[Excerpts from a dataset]
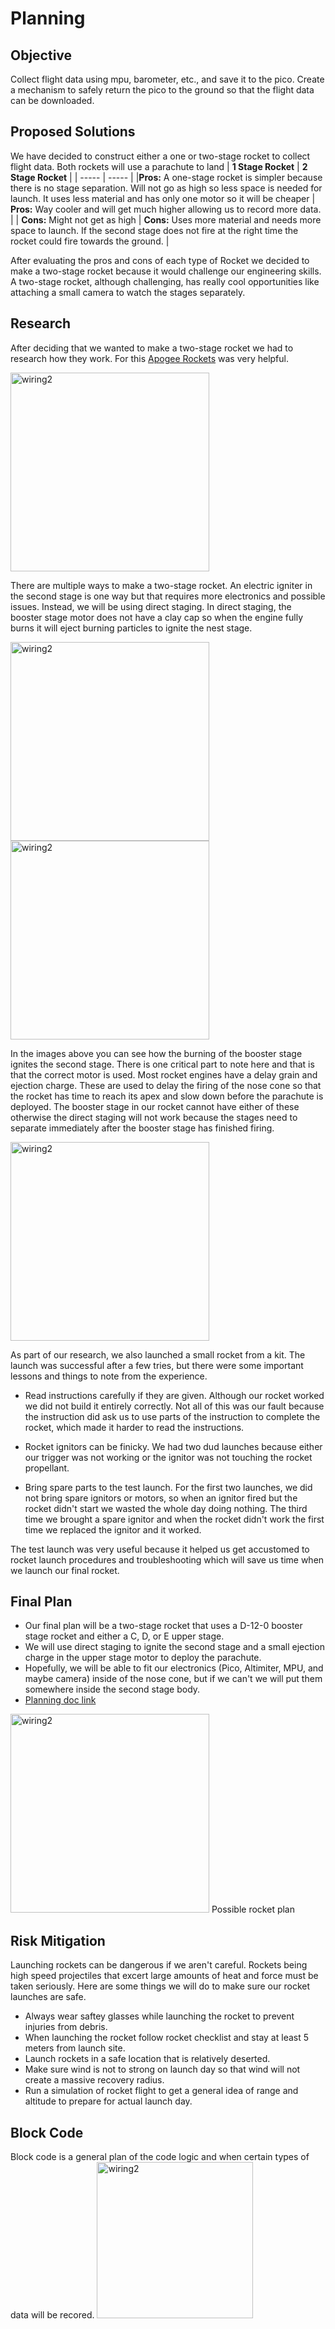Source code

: # Planning
## Objective
Collect flight data using mpu, barometer, etc., and save it to the pico. Create a mechanism to safely return the pico to the ground so that the flight data can be downloaded.
## Proposed Solutions
We have decided to construct either a one or two-stage rocket to collect flight data. Both rockets will use a parachute to land
| **1 Stage Rocket** | **2 Stage Rocket** |
| ----- | ----- |
|**Pros:** A one-stage rocket is simpler because there is no stage separation. Will not go as high so less space is needed for launch. It uses less material and has only one motor so it will be cheaper | **Pros:** Way cooler and will get much higher allowing us to record more data. |
| **Cons:** Might not get as high | **Cons:** Uses more material and needs more space to launch. If the second stage does not fire at the right time the rocket could fire towards the ground. |

After evaluating the pros and cons of each type of Rocket we decided to make a two-stage rocket because it would challenge our engineering skills. A two-stage rocket, although challenging, has really cool opportunities like attaching a small camera to watch the stages separately. 

## Research
After deciding that we wanted to make a two-stage rocket we had to research how they work. For this [Apogee Rockets](https://www.apogeerockets.com/Tech/How_2-Stage_Rockets_Work) was very helpful.

<img src="https://github.com/zsiller38/Pi-in-the-Sky-Chris-Zachary/blob/main/Images/Rocketpic1.png?raw=true" alt="wiring2" style="width:318px;"> 

There are multiple ways to make a two-stage rocket. An electric igniter in the second stage is one way but that requires more electronics and possible issues. Instead, we will be using direct staging. In direct staging, the booster stage motor does not have a clay cap so when the engine fully burns it will eject burning particles to ignite the nest stage.

<img src="https://github.com/zsiller38/Pi-in-the-Sky-Chris-Zachary/blob/main/Images/rocketpic3.png?raw=true" alt="wiring2" style="width:318px;"> <img src="https://github.com/zsiller38/Pi-in-the-Sky-Chris-Zachary/blob/main/Images/rocketpic4.png?raw=true" alt="wiring2" style="width:318px;">

In the images above you can see how the burning of the booster stage ignites the second stage. There is one critical part to note here and that is that the correct motor is used. Most rocket engines have a delay grain and ejection charge. These are used to delay the firing of the nose cone so that the rocket has time to reach its apex and slow down before the parachute is deployed. The booster stage in our rocket cannot have either of these otherwise the direct staging will not work because the stages need to separate immediately after the booster stage has finished firing. 

<img src="https://github.com/zsiller38/Pi-in-the-Sky-Chris-Zachary/blob/main/Images/Rocketpic2.png?raw=true" alt="wiring2" style="width:318px;"> 

As part of our research, we also launched a small rocket from a kit. The launch was successful after a few tries, but there were some important lessons and things to note from the experience.

- Read instructions carefully if they are given. Although our rocket worked we did not build it entirely correctly. Not all of this was our fault because the instruction did ask us to use parts of the instruction to complete the rocket, which made it harder to read the instructions.

- Rocket ignitors can be finicky. We had two dud launches because either our trigger was not working or the ignitor was not touching the rocket propellant.

- Bring spare parts to the test launch. For the first two launches, we did not bring spare ignitors or motors, so when an ignitor fired but the rocket didn't start we wasted the whole day doing nothing. The third time we brought a spare ignitor and when the rocket didn't work the first time we replaced the ignitor and it worked.

The test launch was very useful because it helped us get accustomed to rocket launch procedures and troubleshooting which will save us time when we launch our final rocket. 

## Final Plan
- Our final plan will be a two-stage rocket that uses a D-12-0 booster stage rocket and either a C, D, or E upper stage.
- We will use direct staging to ignite the second stage and a small ejection charge in the upper stage motor to deploy the parachute.
- Hopefully, we will be able to fit our electronics (Pico, Altimiter, MPU, and maybe camera) inside of the nose cone, but if we can't we will put them somewhere inside the second stage body.
- [Planning doc link](https://docs.google.com/document/d/17WwYuRgZeO-M28lSW4JHtBa9JSogwiJhs65o3TL73Uk/edit)
<img src="https://github.com/zsiller38/Pi-in-the-Sky-Chris-Zachary/blob/main/Images/rocketplan.jpg?raw=true" alt="wiring2" style="width:318px;">
Possible rocket plan

## Risk Mitigation 
Launching rockets can be dangerous if we aren't careful. Rockets being high speed projectiles that excert large amounts of heat and force must be taken seriously. Here are some things we will do to make sure our rocket launches are safe.

- Always wear saftey glasses while launching the rocket to prevent injuries from debris.
- When launching the rocket follow rocket checklist and stay at least 5 meters from launch site.
- Launch rockets in a safe location that is relatively deserted.
- Make sure wind is not to strong on launch day so that wind will not create a massive recovery radius.
- Run a simulation of rocket flight to get a general idea of range and altitude to prepare for actual launch day.

## Block Code
Block code is a general plan of the code logic and when certain types of data will be recored. 
<img src="https://github.com/zsiller38/Pi-in-the-Sky-Chris-Zachary/blob/main/Images/blockcoderocket.jpg?raw=true" alt="wiring2" style="width:250px;">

● PROMPT:
Restate the entries word for word, though any image they contain should not appear.

● RESULT OF THE TASK:
Source code

: # Planning
## Objective
Collect flight data using mpu, barometer, etc., and save it to the pico. Create a mechanism to safely return the pico to the ground so that the flight data can be downloaded.
## Proposed Solutions
We have decided to construct either a one or two-stage rocket to collect flight data. Both rockets will use a parachute to land
| **1 Stage Rocket** | **2 Stage Rocket** |
| ----- | ----- |
|**Pros:** A one-stage rocket is simpler because there is no stage separation. Will not go as high so less space is needed for launch. It uses less material and has only one motor so it will be cheaper | **Pros:** Way cooler and will get much higher allowing us to record more data. |
| **Cons:** Might not get as high | **Cons:** Uses more material and needs more space to launch. If the second stage does not fire at the right time the rocket could fire towards the ground. |

After evaluating the pros and cons of each type of Rocket we decided to make a two-stage rocket because it would challenge our engineering skills. A two-stage rocket, although challenging, has really cool opportunities like attaching a small camera to watch the stages separately. 

## Research
After deciding that we wanted to make a two-stage rocket we had to research how they work. For this [Apogee Rockets](https://www.apogeerockets.com/Tech/How_2-Stage_Rockets_Work) was very helpful.

<img src="https://github.com/zsiller38/Pi-in-the-Sky-Chris-Zachary/blob/main/Images/Rocketpic1.png?raw=true" alt="wiring2" style="width:318px;"> 

There are multiple ways to make a two-stage rocket. An electric igniter in the second stage is one way but that requires more electronics and possible issues. Instead, we will be using direct staging. In direct staging, the booster stage motor does not have a clay cap so when the engine fully burns it will eject burning particles to ignite the nest stage.

<img src="https://github.com/zsiller38/Pi-in-the-Sky-Chris-Zachary/blob/main/Images/rocketpic3.png?raw=true" alt="wiring2" style="width:318px;"> <img src="https://github.com/zsiller38/Pi-in-the-Sky-Chris-Zachary/blob/main/Images/rocketpic4.png?raw=true" alt="wiring2" style="width:318px;">

In the images above you can see how the burning of the booster stage ignites the second stage. There is one critical part to note here and that is that the correct motor is used. Most rocket engines have a delay grain and ejection charge. These are used to delay the firing of the nose cone so that the rocket has time to reach its apex and slow down before the parachute is deployed. The booster stage in our rocket cannot have either of these otherwise the direct staging will not work because the stages need to separate immediately after the booster stage has finished firing. 

<img src="https://github.com/zsiller38/Pi-in-the-Sky-Chris-Zachary/blob/main/Images/Rocketpic2.png?raw=true" alt="wiring2" style="width:318px;"> 

As part of our research, we also launched a small rocket from a kit. The launch was successful after a few tries, but there were some important lessons and things to note from the experience.

- Read instructions carefully if they are given. Although our rocket worked we did not build it entirely correctly. Not all of this was our fault because the instruction did ask us to use parts of the instruction to complete the rocket, which made it harder to read the instructions.

- Rocket ignitors can be finicky. We had two dud launches because either our trigger was not working or the ignitor was not touching the rocket propellant.

- Bring spare parts to the test launch. For the first two launches, we did not bring spare ignitors or motors, so when an ignitor fired but the rocket didn't start we wasted the whole day doing nothing. The third time we brought a spare ignitor and when the rocket didn't work the first time we replaced the ignitor and it worked.

The test launch was very useful because it helped us get accustomed to rocket launch procedures and troubleshooting which will save us time when we launch our final rocket. 

## Final Plan
- Our final plan will be a two-stage rocket that uses a D-12-0 booster stage rocket and either a C, D, or E upper stage.
- We will use direct staging to ignite the second stage and a small ejection charge in the upper stage motor to deploy the parachute.
- Hopefully, we will be able to fit our electronics (Pico, Altimiter, MPU, and maybe camera) inside of the nose cone, but if we can't we will put them somewhere inside the second stage body.
- [Planning doc link](https://docs.google.com/document/d/17WwYuRgZeO-M28lSW4JHtBa9JSogwiJhs65o3TL73Uk/edit)
<img src="https://github.com/zsiller38/Pi-in-the-Sky-Chris-Zachary/blob/main/Images/rocketplan.jpg?raw=true" alt="wiring2" style="width:318px;">
Possible rocket plan

## Risk Mitigation 
Launching rockets can be dangerous if we aren't careful. Rockets being high speed projectiles that excert large amounts of heat and force must be taken seriously. Here are some things we will do to make sure our rocket launches are safe.

- Always wear saftey glasses while launching the rocket to prevent injuries from debris.
- When launching the rocket follow rocket checklist and stay at least 5 meters from launch site.
- Launch rockets in a safe location that is relatively deserted.
- Make sure wind is not to strong on launch day so that wind will not create a massive recovery radius.
- Run a simulation of rocket flight to get a general idea of range and altitude to prepare for actual launch day.

## Block Code
Block code is a general plan of the code logic and when certain types of data will be recored. 
<img src="https://github.com/zsiller38/Pi-in-the-Sky-Chris-Zachary/blob/main/Images/blockcoderocket.jpg?raw=true" alt="wiring2" style="width:250px;">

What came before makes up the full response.